Under the new rules, the DMV now requires drivers with 11 or more points in a 24-month period, or nine or more speeding-related points in a 24-month period, to attend a hearing where the agency can suspend their license – a new form of accountability for reckless drivers. Drivers who obtain four more points within a year of one of these hearings will be required to attend another.

“It’s definitely going to result in more suspensions, more revocations, more driver assessment fees,” said Steven Stites, an attorney who represents drivers in moving violation cases.

Stites called the points “an existential threat to the lives and livelihoods” of the people they represent, who are often professional drivers.

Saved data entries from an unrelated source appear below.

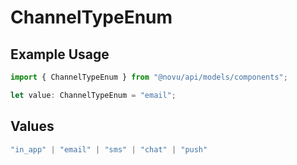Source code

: # ChannelTypeEnum

## Example Usage

```typescript
import { ChannelTypeEnum } from "@novu/api/models/components";

let value: ChannelTypeEnum = "email";
```

## Values

```typescript
"in_app" | "email" | "sms" | "chat" | "push"
```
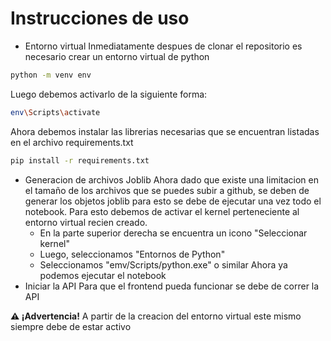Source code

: # Instrucciones de uso
* Entorno virtual
Inmediatamente despues de clonar el repositorio es necesario crear un entorno virtual de python
```bash
python -m venv env
```
Luego debemos activarlo de la siguiente forma:
```bash
env\Scripts\activate
```
Ahora debemos instalar las librerias necesarias que se encuentran listadas en el archivo requirements.txt
```bash
pip install -r requirements.txt
```
* Generacion de archivos Joblib
Ahora dado que existe una limitacion en el tamaño de los archivos que se puedes subir a github, se deben de
generar los objetos joblib para esto se debe de ejecutar una vez todo el notebook. Para esto debemos de activar el kernel
perteneciente al entorno virtual recien creado.
  * En la parte superior derecha se encuentra un icono "Seleccionar kernel"
  * Luego, seleccionamos "Entornos de Python"
  * Seleccionamos "emv/Scripts/python.exe" o similar
Ahora ya podemos ejecutar el notebook 
* Iniciar la API
Para que el frontend pueda funcionar se debe de correr la API

**⚠️ ¡Advertencia!**
A partir de la creacion del entorno virtual este mismo siempre debe de estar activo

“Anything that makes the points system harder on them is something that will affect their behavior, which … will result in more of them being suspended, losing their licenses and, I would theorize, causing more of them to drive more. also carefully,” he said.

DMV officials did not return a request for comment on the rules, which were published in the State Register but not, oddly, on the agency’s own website, where drivers could easily find them.

Agency officials said last year that the new rules are needed because “there is no authority to treat these egregious behaviors and convictions similarly to other convictions that qualify drivers to be considered impaired drivers.”

The agency predicted a 40 percent increase in the number of drivers “classified as persistent offenders” as a result of the six-month extension.

The DMV persistent violation hearing is separate from the license revocation hearing and specifically allows judges to permanently revoke a person’s right to drive. Drivers with just one 11-point violation will not receive persistent offender status under the new rules.

Unfortunately, a suspended or revoked license does not mean that a person will not continue to try to drive — operating without a license is a chronic and deadly problem.

However, attorney Steve Vaccaro, who represents road accident victims, told Streetsblog he was “thrilled” with the changes to the points system.

In addition, DMV’s decision to include aggravated unlicensed operation in the points system will give victims and their families additional ammunition in civil lawsuits against drivers.

“There is the potential for the DMV license revocation to become facts that would be relevant and could be introduced in the context of a civil case,” Vaccaro said. “Juries don’t know or understand how popular driving without a license has become since the pandemic. This is a way of being able to inform the jury that this happened.”

That said, the new guidelines still leave a perverse loophole in the points system that safety advocates have long protested: A drunk driver is still incentivized to flee the scene of an accident — which now earns five points — rather than stay on the spot to have his drunkenness was confirmed, which could lead to an 11-point penalty.

A similar discrepancy exists in the criminal code, Brooklyn District Attorney Eric Gonzalez he pointed out.